What is best way to store and analyze high-dimensional date in python? I like Pandas DataFrame and Panel where I can easily manipulate the axis. Now I have a hyper-cube (dim >=4) of data. I have been thinking of stuffs like dict of Panels, tuple as panel entries. I wonder if there is a high-dim panel thing in Python.
update 20/05/16:
Thanks very much for all the answers. I have tried MultiIndex and xArray, however I am not able to comment on any of them. In my problem I will try to use ndarray instead as I found the label is not essential and I can save it separately.
update 16/09/16:
I came up to use MultiIndex in the end. The ways to manipulate it are pretty tricky at first, but I kind of get used to it now.
MultiIndex
is most useful for higher dimensional data as explained in the docs and this SO answer because it allows you to work with any number of dimension in a DataFrame
environment.
In addition to the Panel
, there is also Panel4D - currently in experimental stage. Given the advantages of MultiIndex
I wouldn't recommend using either this or the three dimensional version. I don't think these data structures have gained much traction in comparison, and will indeed be phased out.
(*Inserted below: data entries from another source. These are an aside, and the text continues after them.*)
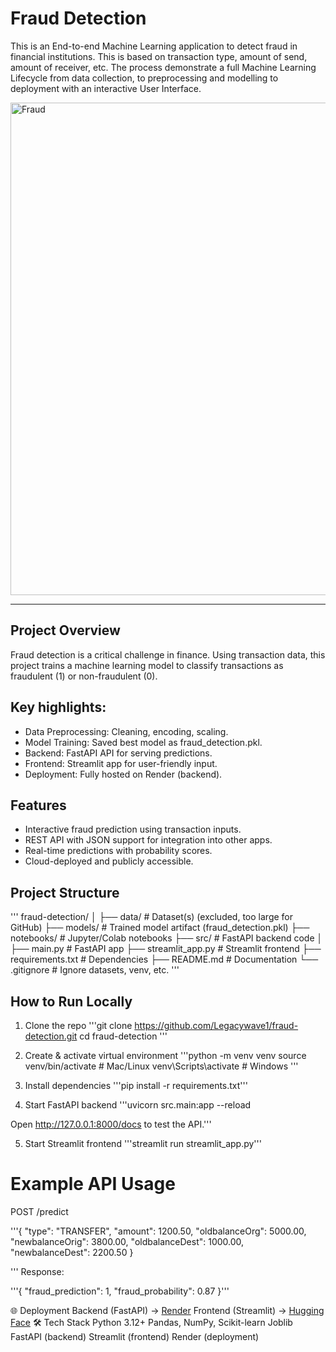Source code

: # Fraud Detection

This is an End-to-end Machine Learning application to detect fraud in financial institutions. This is based on transaction type, amount of send, amount of receiver, etc.
The process demonstrate a full Machine Learning Lifecycle from data collection, to preprocessing and modelling to deployment with an interactive User Interface.


<img width="1424" height="788" alt="Fraud" src="https://github.com/user-attachments/assets/9a36a0d6-2221-4fdb-8bb6-a01a08ccc0c5" />


---
## Project Overview

Fraud detection is a critical challenge in finance. Using transaction data, this project trains a machine learning model to classify transactions as fraudulent (1) or non-fraudulent (0).

## Key highlights:

* Data Preprocessing: Cleaning, encoding, scaling.
* Model Training: Saved best model as fraud_detection.pkl.
* Backend: FastAPI API for serving predictions.
* Frontend: Streamlit app for user-friendly input.
* Deployment: Fully hosted on Render (backend).

## Features
* Interactive fraud prediction using transaction inputs.
* REST API with JSON support for integration into other apps.
* Real-time predictions with probability scores.
* Cloud-deployed and publicly accessible.

## Project Structure
''' fraud-detection/
│
├── data/                # Dataset(s) (excluded, too large for GitHub)
├── models/              # Trained model artifact (fraud_detection.pkl)
├── notebooks/           # Jupyter/Colab notebooks
├── src/                 # FastAPI backend code
│   ├── main.py          # FastAPI app
├── streamlit_app.py     # Streamlit frontend
├── requirements.txt     # Dependencies
├── README.md            # Documentation
└── .gitignore           # Ignore datasets, venv, etc.
'''

## How to Run Locally
1. Clone the repo
'''git clone https://github.com/Legacywave1/fraud-detection.git
cd fraud-detection
'''
2. Create & activate virtual environment
'''python -m venv venv
source venv/bin/activate   # Mac/Linux
venv\Scripts\activate      # Windows
'''
3. Install dependencies
'''pip install -r requirements.txt'''

4. Start FastAPI backend
'''uvicorn src.main:app --reload

Open http://127.0.0.1:8000/docs to test the API.'''

5. Start Streamlit frontend
'''streamlit run streamlit_app.py'''

# Example API Usage

POST /predict

'''{
  "type": "TRANSFER",
  "amount": 1200.50,
  "oldbalanceOrg": 5000.00,
  "newbalanceOrig": 3800.00,
  "oldbalanceDest": 1000.00,
  "newbalanceDest": 2200.50
}

'''
Response:

'''{
  "fraud_prediction": 1,
  "fraud_probability": 0.87
}'''

🌐 Deployment
Backend (FastAPI) → [Render](https://fraud-detection-bg5u.onrender.com/docs)
Frontend (Streamlit) → [Hugging Face](https://huggingface.co/spaces/Cyprian121/fraud-detection)
🛠️ Tech Stack
Python 3.12+
Pandas, NumPy, Scikit-learn
Joblib
FastAPI (backend)
Streamlit (frontend)
Render (deployment)


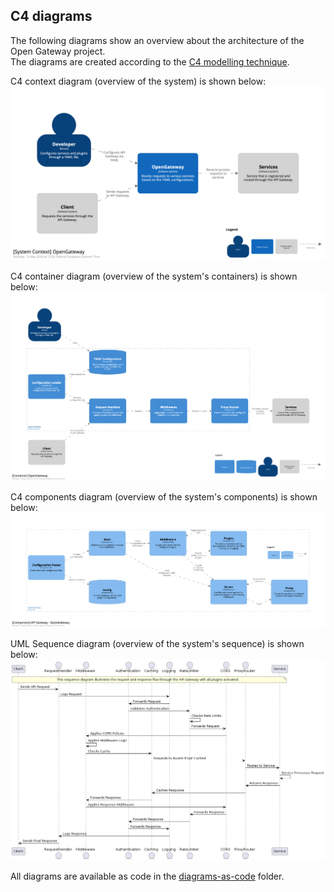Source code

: ## C4 diagrams

The following diagrams show an overview about the architecture of the Open Gateway project.<br>
The diagrams are created according to the [C4 modelling technique](https://c4model.com/).

C4 context diagram (overview of the system) is shown below: <br>
![C4 diagram context](https://github.com/lucdoe/open-gateway/blob/main/docs/diagrams-as-image/context.png?raw=true)

C4 container diagram (overview of the system's containers) is shown below: <br>
![C4 diagram container](https://github.com/lucdoe/open-gateway/blob/main/docs/diagrams-as-image/container.png?raw=true)

C4 components diagram (overview of the system's components) is shown below: <br>
![C4 diagram components](https://github.com/lucdoe/open-gateway/blob/main/docs/diagrams-as-image/component.png?raw=true)

UML Sequence diagram (overview of the system's sequence) is shown below: <br>
![UML Sequence diagram](https://github.com/lucdoe/open-gateway/blob/main/docs/diagrams-as-image/sequence.png?raw=true)

All diagrams are available as code in the [diagrams-as-code](https://github.com/lucdoe/open-gateway/tree/main/docs/diagrams-as-code) folder.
If you need labelled arrays and pandas-like smart indexing, you can use xarray
package which is essentially an n-dimensional extension of pandas Panel (panels are being deprecated in pandas in future in favour of xarray).
Otherwise, it may sometimes be reasonable to use plain numpy arrays which can be of any dimensionality; you can also have arbitrarily nested numpy record arrays of any dimension.
I recommend continuing to use DataFrame
but utilize the MultiIndex
feature. DataFrame
is better supported and you preserve all of your dimensionality with the MultiIndex
.
Example
df = pd.DataFrame([[1, 2], [3, 4]], columns=['a', 'b'], index=['A', 'B'])
df3 = pd.concat([df for _ in [0, 1]], keys=['one', 'two'])
df4 = pd.concat([df3 for _ in [0, 1]], axis=1, keys=['One', 'Two'])
print df4
Looks like:
One Two
a b a b
one A 1 2 1 2
B 3 4 3 4
two A 1 2 1 2
B 3 4 3 4
This is a hyper-cube of data. And you'll be much better served with support and questions and less bugs and many other benefits.